In my review of Ship Breakers, by Paolo Bacigalupi, I said that "...the main reason I kept reading was Tool--an utterly fascinating character who is the most science-fictiony part of the book, what with being a product of genetic manipulation. There is clearly more of his story to tell--I hope it plays a large part in the sequel, coming out sometime next year."
And lo, the sequel (or rather, the prequel) is out, and Tool is a central character! And it was good.
The Drowned Cities (Little Brown, YA, 2012) takes place before the events of Ship Breaker. Tool, a human/animal hybrid, bred for war, has broken free of his captors. Half-men like himself are supposed to lose their will to live when their master dies, and they are the last of their pack, but Tool is different. Through the jungles and swamps of a future world of flooded cities and chaos a ragtag army pursues him...but he is a survivor, and even weakened by wounds that would have killed a lesser creature, he escapes...
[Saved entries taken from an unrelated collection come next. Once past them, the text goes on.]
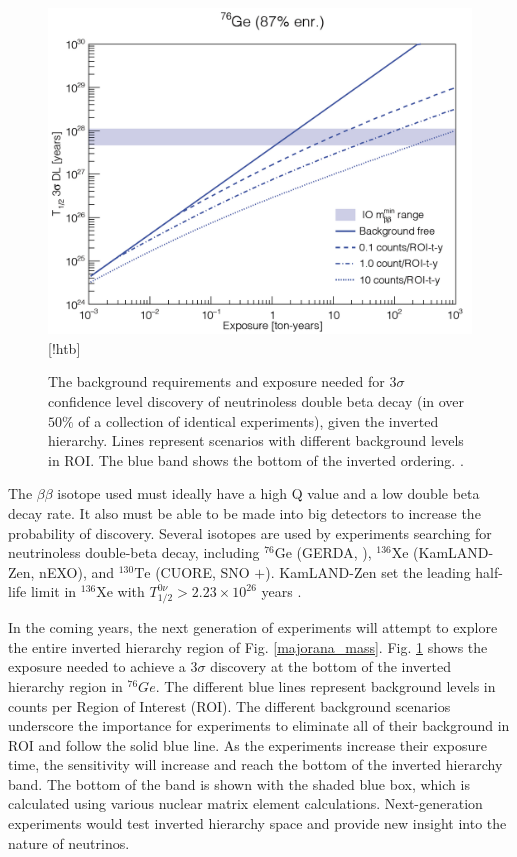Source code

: \begin{figure}[!htb]
\centering
\includegraphics[width=0.8\linewidth]{ch1/figs/exposure_plot.png}[!htb]
\caption{The background requirements and exposure needed for 3$\sigma$ confidence level discovery of neutrinoless double beta decay (in over $50\%$ of a collection of identical experiments), given the inverted hierarchy. Lines represent scenarios with different background levels in ROI. The blue band shows the bottom of the inverted ordering. \cite{Gruszko:2017kfx}.}
\label{exposure_plot}
\end{figure}

The $\beta\beta$ isotope used must ideally have a high Q value and a low double beta decay rate. It also must be able to be made into big detectors to increase the probability of discovery. Several isotopes are used by experiments searching for neutrinoless double-beta decay, including ${}^{76}\mathrm{Ge}$ (GERDA\cite{GERDA_final}, {\MJD}\cite{Majorana_final}), ${}^{136}\mathrm{Xe}$ (KamLAND-Zen\cite{KamLAND-Zen:2024eml}, nEXO\cite{nEXO:2021ujk}), and ${}^{130}\mathrm{Te}$ (CUORE\cite{Arnaboldi2002du}, SNO $+$\cite{SNO_paper}). KamLAND-Zen set the leading half-life limit in $^{136}$Xe with $T^{0\nu}_{1/2} > 2.23 \times 10^{26}$ years \cite{KamLAND-Zen:2024eml}. 


In the coming years, the next generation of experiments will attempt to explore the entire inverted hierarchy region of Fig. \ref{majorana_mass}. Fig. \ref{exposure_plot} shows the exposure needed to achieve a $3\sigma$ discovery at the bottom of the inverted hierarchy region in ${}^{76}Ge$. The different blue lines represent background levels in counts per Region of Interest (ROI). The different background scenarios underscore the importance  for experiments to eliminate all of their background in ROI and follow the solid blue line. As the experiments increase their exposure time, the sensitivity will increase and reach the bottom of the inverted hierarchy band. The bottom of the band is shown with the shaded blue box, which is calculated using various nuclear matrix element calculations. Next-generation experiments would test inverted hierarchy space and provide new insight into the nature of neutrinos.

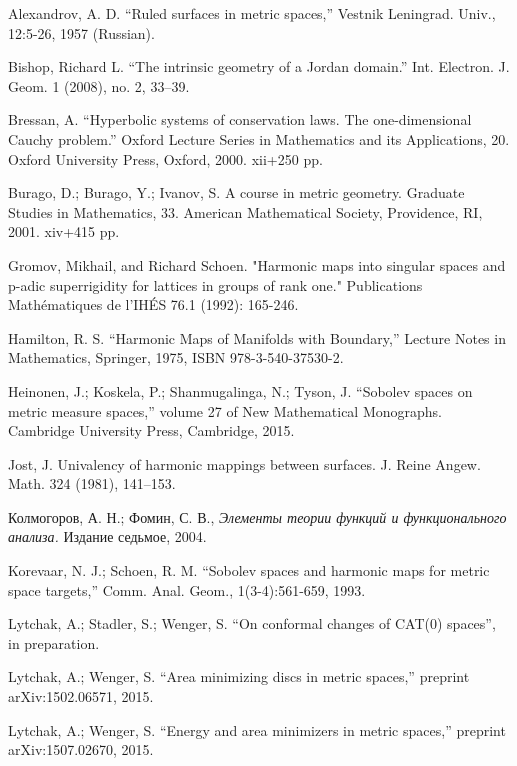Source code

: \documentclass{article}
\begin{document}
\begin{thebibliography}{52}

 Alexandrov, A. D. ``Ruled  surfaces  in  metric  spaces,'' Vestnik Leningrad. Univ., 12:5-26, 1957 (Russian).

Bishop, Richard L.
``The intrinsic geometry of a Jordan domain.''
Int. Electron. J. Geom. 1 (2008), no. 2, 33--39. 

 Bressan, A.
``Hyperbolic systems of conservation laws.
The one-dimensional Cauchy problem.'' 
Oxford Lecture Series in Mathematics and its Applications, 20. 
Oxford University Press, Oxford, 2000. 
xii+250 pp.

Burago, D.; Burago, Y.; Ivanov, S.
A course in metric geometry.
Graduate Studies in Mathematics, 33. American Mathematical Society, Providence, RI, 2001. xiv+415 pp.

 Gromov, Mikhail, and Richard Schoen. "Harmonic maps into singular spaces and p-adic superrigidity for lattices in groups of rank one." Publications Mathématiques de l'IHÉS 76.1 (1992): 165-246.

 Hamilton, R. S. ``Harmonic Maps of Manifolds with Boundary,'' Lecture Notes in Mathematics, Springer, 1975, ISBN 978-3-540-37530-2.

 Heinonen, J.;  Koskela, P.;  Shanmugalinga, N.; Tyson, J. ``Sobolev spaces on metric measure spaces,''
volume 27 of New Mathematical Monographs. Cambridge University Press, Cambridge, 2015.

 Jost, J.
Univalency of harmonic mappings between surfaces.
J. Reine Angew. Math. 324 (1981), 141--153. 

\begin{otherlanguage}{russian}
Колмогоров, А. Н.;
Фомин, С. В.,
\textit{Элементы теории функций и функционального анализа.}
Издание седьмое, 2004.
\end{otherlanguage}

Korevaar, N. J.; Schoen, R. M. ``Sobolev spaces and harmonic maps for metric space targets,'' Comm. Anal. Geom., 1(3-4):561-659, 1993.

 Lytchak, A.; Stadler, S.; Wenger, S.  ``On conformal changes of CAT(0) spaces'', in preparation.

Lytchak, A.; Wenger, S. ``Area minimizing discs in metric spaces,'' preprint arXiv:1502.06571, 2015.

Lytchak, A.; Wenger, S. ``Energy and area minimizers in metric spaces,'' preprint  arXiv:1507.02670, 2015.


\end{thebibliography}
\end{document}
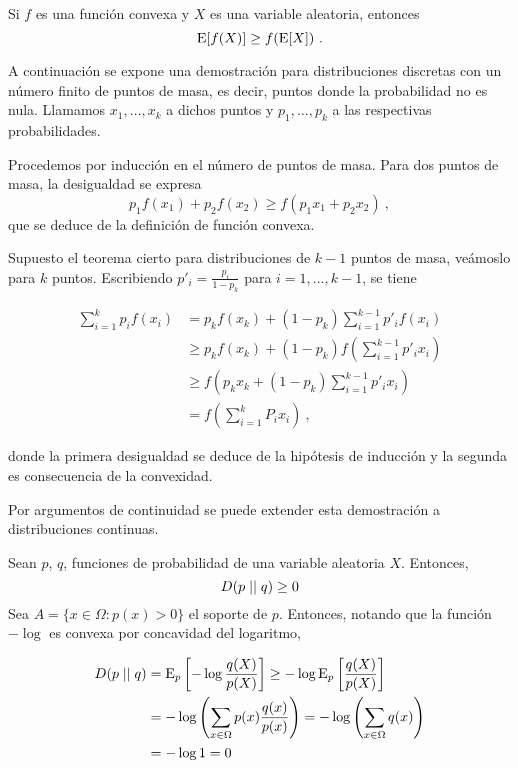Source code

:Si \(f\) es una función convexa y \(X\) es una variable aleatoria,
entonces \[\mathrm{E}[f(X)]\geq f(\mathrm{E}[X])~.\]

\proofb
A continuación se expone una demostración para distribuciones discretas
con un número finito de puntos de masa, es decir, puntos donde la
probabilidad no es nula. Llamamos \(x_1, \dots, x_k\) a dichos puntos y
\(p_1, \dots, p_k\) a las respectivas probabilidades.

Procedemos por inducción en el número de puntos de masa. Para dos puntos
de masa, la desigualdad se expresa
\[p_1f(x_1)+p_2f(x_2)\geq f(p_1x_1+p_2x_2)~,\] que se deduce de la
definición de función convexa.

Supuesto el teorema cierto para distribuciones de \(k-1\) puntos de
masa, veámoslo para \(k\) puntos. Escribiendo
\(p'_{i}=\frac{p_{i}}{1-p_k}\) para \(i=1,\dots,k-1\), se tiene

\begin{align*}
  \sum_{i=1}^kp_if(x_i)&=p_kf(x_k)+(1-p_k)\sum_{i=1}^{k-1}p'_if(x_i)\\
                       &\geq p_kf(x_k)+(1-p_k)f\left(\sum_{i=1}^{k-1}p'_ix_i\right)\\
                       &\geq f\left(p_kx_k+(1-p_k) \sum_{i=1}^{k-1}p'_ix_i\right)\\
                       &=f\left(\sum_{i=1}^kP_ix_i\right)~,  
\end{align*}

donde la primera desigualdad se deduce de la hipótesis de inducción y la
segunda es consecuencia de la convexidad.

Por argumentos de continuidad se puede extender esta demostración a
distribuciones continuas. \proofe
\theoe

Sean \(p\), \(q\), funciones de probabilidad de una variable aleatoria
\(X\). Entonces, \[D(p\mid\mid q)\geq 0\] \proofb
Sea \(A=\{x\in\Omega :p(x)>0\}\) el soporte de \(p\). Entonces, notando
que la función \(-\log\) es convexa por concavidad del logaritmo,

\begin{align*}
  D(p\mid\mid q)&=\mathrm{E}_p\left[-\log\frac{q(X)}{p(X)}\right]\geq -\log\mathrm{E}_p\left[\frac{q(X)}{p(X)}\right]\\
            &=-\log\left(\sum_{x\in\Omega}p(x)\frac{q(x)}{p(x)}\right)=-\log\left(\sum_{x\in\Omega}q(x)\right)\\
            &=-\log 1= 0
\end{align*}

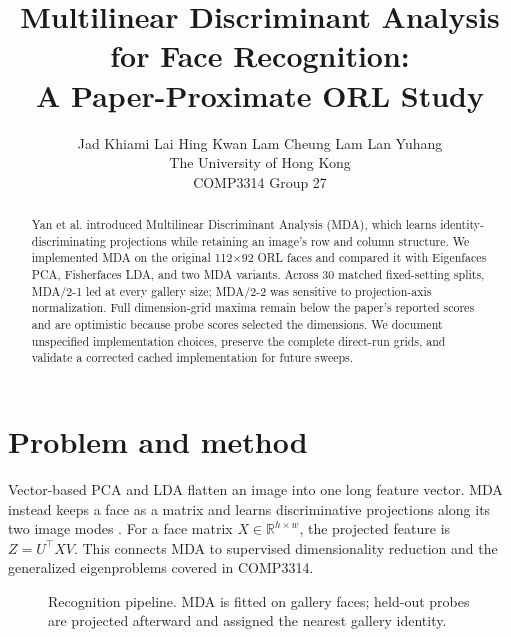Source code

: \documentclass{article}
\title{Multilinear Discriminant Analysis for Face Recognition:\\A Paper-Proximate ORL Study}
\author{Jad Khiami \quad Lai Hing Kwan \quad Lam Cheung Lam \quad Lan Yuhang\\
The University of Hong Kong\\
COMP3314 Group 27}
\begin{document}
\maketitle

\begin{abstract}
Yan et al. introduced Multilinear Discriminant Analysis (MDA), which learns identity-discriminating projections while retaining an image's row and column structure. We implemented MDA on the original 112$\times$92 ORL faces and compared it with Eigenfaces PCA, Fisherfaces LDA, and two MDA variants. Across 30 matched fixed-setting splits, MDA/2-1 led at every gallery size; MDA/2-2 was sensitive to projection-axis normalization. Full dimension-grid maxima remain below the paper's reported scores and are optimistic because probe scores selected the dimensions. We document unspecified implementation choices, preserve the complete direct-run grids, and validate a corrected cached implementation for future sweeps.
\end{abstract}

\section{Problem and method}
Vector-based PCA and LDA flatten an image into one long feature vector. MDA instead keeps a face as a matrix and learns discriminative projections along its two image modes \citep{Yan2007MDA}. For a face matrix $X\in\mathbb{R}^{h\times w}$, the projected feature is $Z=U^\top X V$. This connects MDA to supervised dimensionality reduction and the generalized eigenproblems covered in COMP3314.

\begin{figure}[H]
\centering
{}
\caption{Recognition pipeline. MDA is fitted on gallery faces; held-out probes are projected afterward and assigned the nearest gallery identity.}
\label{fig:pipeline}
\end{figure}
\end{document}
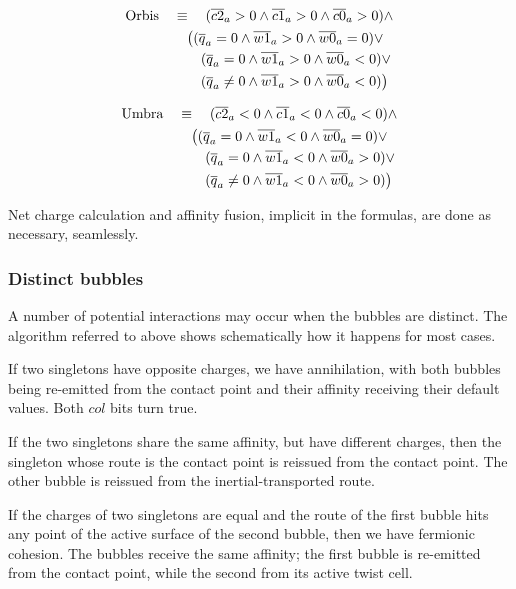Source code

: \documentclass[12pt,english]{article}
\begin{document}
\begin{align}
    \text{Orbis} \quad &\equiv \quad (\overline{c2}_a > 0 \wedge \overline{c1}_a > 0 \wedge \overline{c0}_a > 0) \wedge \notag \\
    &\quad \big( (\overline{q}_a = 0 \wedge \overline{w1}_a > 0 \wedge \overline{w0}_a = 0) \vee \notag \\
    &\quad\quad (\overline{q}_a = 0 \wedge \overline{w1}_a > 0 \wedge \overline{w0}_a < 0) \vee \notag \\
    &\quad\quad (\overline{q}_a \neq 0 \wedge \overline{w1}_a > 0 \wedge \overline{w0}_a < 0) \big)
\end{align}

\begin{align}
    \text{Umbra} \quad &\equiv \quad (\overline{c2}_a < 0 \wedge \overline{c1}_a < 0 \wedge \overline{c0}_a < 0) \wedge \notag \\
    &\quad \big( (\overline{q}_a = 0 \wedge \overline{w1}_a < 0 \wedge \overline{w0}_a = 0) \vee \notag \\
    &\quad\quad (\overline{q}_a = 0 \wedge \overline{w1}_a < 0 \wedge \overline{w0}_a > 0) \vee \notag \\
    &\quad\quad (\overline{q}_a \neq 0 \wedge \overline{w1}_a < 0 \wedge \overline{w0}_a > 0) \big)
\end{align}

Net charge calculation and affinity fusion, implicit in the formulas, are done as necessary, seamlessly.

\subsubsection{Distinct bubbles} \label{subsec:distinct}
A number of potential interactions may occur when the bubbles are distinct. The algorithm referred to above shows schematically how it happens for most cases.

If two singletons have opposite charges, we have annihilation, with both bubbles being re-emitted from the contact point and their affinity receiving their default values. Both $col$ bits turn true.

If the two singletons share the same affinity, but have different charges, then the singleton whose route is the contact point is reissued from the contact point. The other bubble is reissued from the inertial-transported route.

If the charges of two singletons are equal and the route of the first bubble hits any point of the active surface of the second bubble, then we have fermionic cohesion. The bubbles receive the same affinity; the first bubble is re-emitted from the contact point, while the second from its active twist cell.
\end{document}
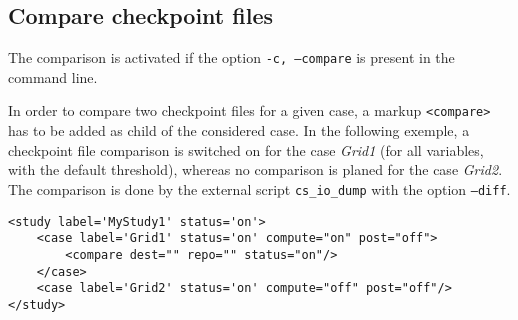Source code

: \documentclass[a4paper,10pt,twoside]{csshortdoc}
\begin{document}
\subsection{Compare checkpoint files}

The comparison is activated if the option \texttt{-c, --compare} is present in
the command line.

In order to compare two checkpoint files for a given case, a markup
\texttt{<compare>} has to be added as child of the considered case.
In the following exemple, a checkpoint file comparison is switched on for the
case \textit{Grid1} (for all
variables, with the default threshold), whereas no comparison is planed for
the case \textit{Grid2}. The comparison is done by the external
script \texttt{cs\_io\_dump} with the option \texttt{--diff}.

\small
\begin{verbatim}
<study label='MyStudy1' status='on'>
    <case label='Grid1' status='on' compute="on" post="off">
        <compare dest="" repo="" status="on"/>
    </case>
    <case label='Grid2' status='on' compute="off" post="off"/>
</study>
\end{verbatim}
\normalsize
\end{document}
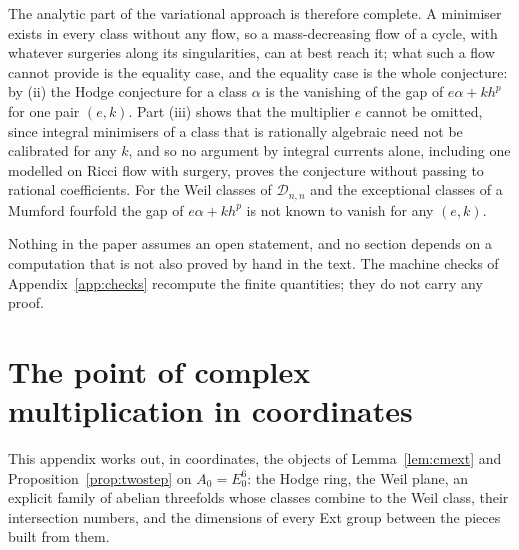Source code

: \documentclass[11pt,reqno]{amsart}
\numberwithin{equation}{section}
\theoremstyle{plain}
\theoremstyle{definition}
\newcommand{\cD}{\mathcal{D}}
\begin{document}
The analytic part of the variational approach is therefore complete. A minimiser exists in every class without any flow, so a mass-decreasing flow of a cycle, with whatever surgeries along its singularities, can at best reach it; what such a flow cannot provide is the equality case, and the equality case is the whole conjecture: by (ii) the Hodge conjecture for a class $\alpha$ is the vanishing of the gap of $e\alpha+kh^{p}$ for one pair $(e,k)$. Part (iii) shows that the multiplier $e$ cannot be omitted, since integral minimisers of a class that is rationally algebraic need not be calibrated for any $k$, and so no argument by integral currents alone, including one modelled on Ricci flow with surgery, proves the conjecture without passing to rational coefficients. For the Weil classes of $\cD_{n,n}$ and the exceptional classes of a Mumford fourfold the gap of $e\alpha+kh^{p}$ is not known to vanish for any $(e,k)$.

Nothing in the paper assumes an open statement, and no section depends on a computation that is not also proved by hand in the text. The machine checks of Appendix~\ref{app:checks} recompute the finite quantities; they do not carry any proof.




\appendix
\section{The point of complex multiplication in coordinates}\label{app:cmpoint}

This appendix works out, in coordinates, the objects of Lemma~\ref{lem:cmext} and Proposition~\ref{prop:twostep} on $A_{0}=E_{0}^{6}$: the Hodge ring, the Weil plane, an explicit family of abelian threefolds whose classes combine to the Weil class, their intersection numbers, and the dimensions of every Ext group between the pieces built from them.
\end{document}
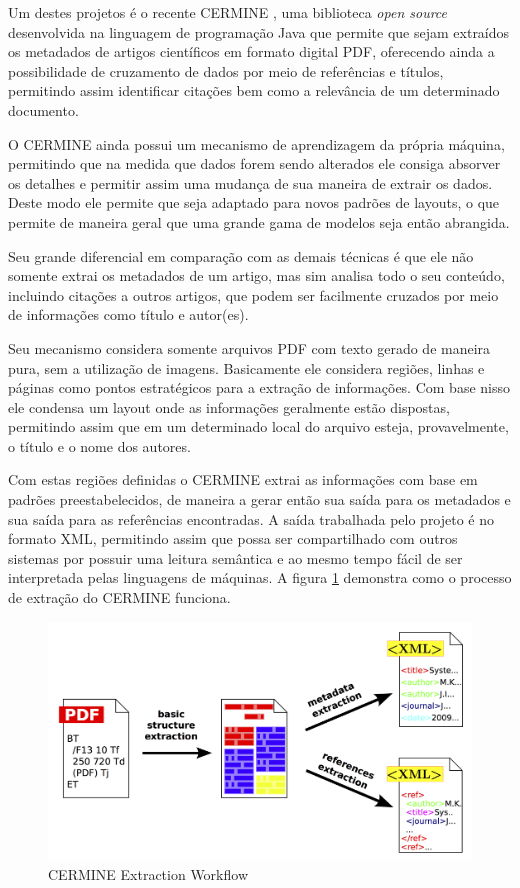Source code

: \documentclass[
	12pt,               %
	openright,          %
	twoside,            %
	a4paper,            %
	english,            %
	brazil              %
	]{abntex2}
\begin{document}

Um destes projetos é o recente CERMINE \cite{cermine}, uma biblioteca \textit{open source} desenvolvida na linguagem de programação Java que permite que sejam extraídos os metadados de artigos científicos em formato digital PDF, oferecendo ainda a possibilidade de cruzamento de dados por meio de referências e títulos, permitindo assim identificar citações bem como a relevância de um determinado documento.

O CERMINE ainda possui um mecanismo de aprendizagem da própria máquina, permitindo que na medida que dados forem sendo alterados ele consiga absorver os detalhes e permitir assim uma mudança de sua maneira de extrair os dados. Deste modo ele permite que seja adaptado para novos padrões de layouts, o que permite de maneira geral que uma grande gama de modelos seja então abrangida. 

Seu grande diferencial em comparação com as demais técnicas é que ele não somente extrai os metadados de um artigo, mas sim analisa todo o seu conteúdo, incluindo citações a outros artigos, que podem ser facilmente cruzados por meio de informações como título e autor(es).

Seu mecanismo considera somente arquivos PDF com texto gerado de maneira pura, sem a utilização de imagens. Basicamente ele considera regiões, linhas e páginas como pontos estratégicos para a extração de informações. Com base nisso ele condensa um layout onde as informações geralmente estão dispostas, permitindo assim que em um determinado local do arquivo esteja, provavelmente, o título e o nome dos autores. 

Com estas regiões definidas o CERMINE extrai as informações com base em padrões preestabelecidos, de maneira a gerar então sua saída para os metadados e sua saída para as referências encontradas. A saída trabalhada pelo projeto é no formato XML, permitindo assim que possa ser compartilhado com outros sistemas por possuir uma leitura semântica e ao mesmo tempo fácil de ser interpretada pelas linguagens de máquinas. A figura \ref{fig:cermine-workflow} demonstra como o processo de extração do CERMINE funciona.

\begin{figure}
\centering
\caption{CERMINE Extraction Workflow}
\label{fig:cermine-workflow}
\includegraphics[width=0.7\linewidth]{./assets/cermine}
\end{figure}
\end{document}
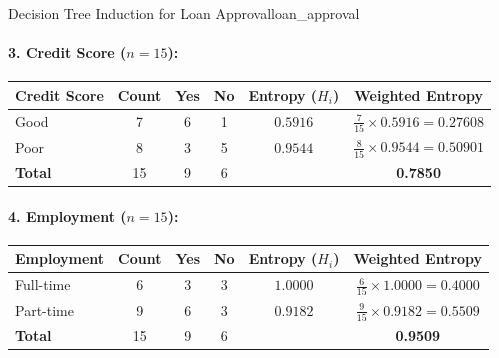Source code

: \begin{example}{Decision Tree Induction for Loan Approval}{loan_approval}
\paragraph{3. Credit Score ($n = 15$):}
\begin{center}\renewcommand{\arraystretch}{1.35}
\begin{tabular}{lccccc}
\toprule
\textbf{Credit Score} & \textbf{Count} & \textbf{Yes} & \textbf{No} & \textbf{Entropy ($H_i$)} & \textbf{Weighted Entropy} \\
\midrule
Good & 7 & 6 & 1 & $0.5916$ & $\frac{7}{15} \times 0.5916 = 0.27608$ \\
Poor & 8 & 3 & 5 & $0.9544$ & $\frac{8}{15} \times 0.9544 = 0.50901$ \\
\midrule
\textbf{Total} & 15 & 9 & 6 & & \textbf{0.7850} \\
\bottomrule
\end{tabular}
\end{center}

\paragraph{4. Employment ($n = 15$):}
\begin{center}\renewcommand{\arraystretch}{1.35}
\begin{tabular}{lccccc}
\toprule
\textbf{Employment} & \textbf{Count} & \textbf{Yes} & \textbf{No} & \textbf{Entropy ($H_i$)} & \textbf{Weighted Entropy} \\
\midrule
Full-time & 6 & 3 & 3 & $1.0000$ & $\frac{6}{15} \times 1.0000 = 0.4000$ \\
Part-time & 9 & 6 & 3 & $0.9182$ & $\frac{9}{15} \times 0.9182 = 0.5509$ \\
\midrule
\textbf{Total} & 15 & 9 & 6 & & \textbf{0.9509} \\
\bottomrule
\end{tabular}
\end{center}


\end{example}
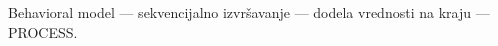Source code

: \begin{frame}[label=07-s030]
Behavioral model — sekvencijalno izvršavanje — dodela vrednosti na kraju — \alert{PROCESS}.
\par\vspace{5mm}
\begin{center}\begin{minipage}{.85\textwidth}

\end{minipage}\end{center}
\end{frame}
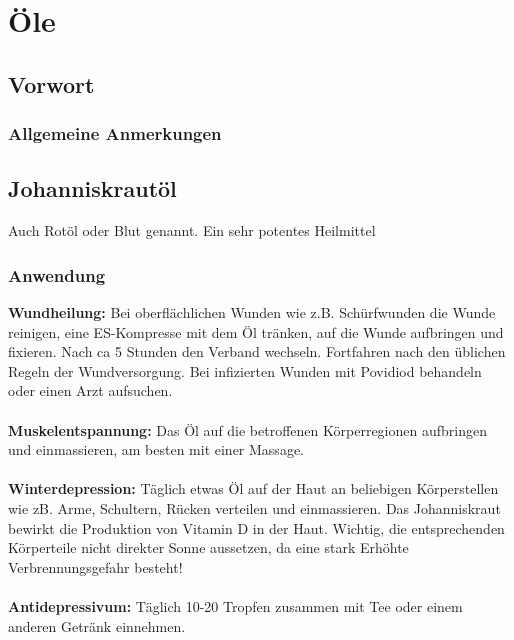 \chapter{Öle}

\section{Vorwort}

\lipsum[1-5]
\newpage





\subsection{Allgemeine Anmerkungen}





\section{Johanniskrautöl}

Auch Rotöl oder Blut genannt. Ein sehr potentes Heilmittel

\subsection{Anwendung}

\textbf{Wundheilung:} Bei oberflächlichen Wunden wie z.B. Schürfwunden die Wunde reinigen, eine ES-Kompresse mit dem Öl tränken, auf die Wunde aufbringen und fixieren. Nach ca 5 Stunden den Verband wechseln. Fortfahren nach den üblichen Regeln der Wundversorgung. Bei infizierten Wunden mit Povidiod behandeln oder einen Arzt aufsuchen.\\ \\
\textbf{Muskelentspannung:} Das Öl auf die betroffenen Körperregionen aufbringen und einmassieren, am besten mit einer Massage. \\ \\
\textbf{Winterdepression:} Täglich etwas Öl auf der Haut an beliebigen Körperstellen wie zB. Arme, Schultern, Rücken verteilen und einmassieren. Das Johanniskraut bewirkt die Produktion von Vitamin D in der Haut. Wichtig, die entsprechenden Körperteile nicht direkter Sonne aussetzen, da eine stark Erhöhte Verbrennungsgefahr besteht! \\ \\
\textbf{Antidepressivum:} Täglich 10-20 Tropfen zusammen mit Tee oder einem anderen Getränk einnehmen.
And is found by two children, Mahlia and Mouse. Both are unwanted flotsam in this war-torn world. Mahlia, the daughter of a Chinese peacekeeper and a Drowned Cities woman, became a despised outcast when the Chinese withdrew and her father left. She escaped into the jungle, putting her own survival ahead of any altruistic thoughts for others, but lost her hand to one bloodthirsty faction in the process. Marked by her Chinese features, she's a lightning rod for fantastical hatred. Mouse's family was killed in more random slaughter--in this world, random slaughter is pretty much the order of the day-- and neither Mahlia or Mouse can envision a happy ending.
But when Mahlia and Mouse meet Tool, and the soldiers hunting him, things change.
It is a fearsomely dark place, this story. The children suffer. There is death--senseless, brutal, and bloody. There isn't a whole lot of hope. But still, Mahlia, and Mouse, and Tool are characters to care fiercely for. And Tool, impossible, unpredictable, unimaginable, makes it seem almost as though there can be a happy ending after all....keeping me reading as the characters wade through a swamp of near-death experiences and the horrors of insane, chaotic war.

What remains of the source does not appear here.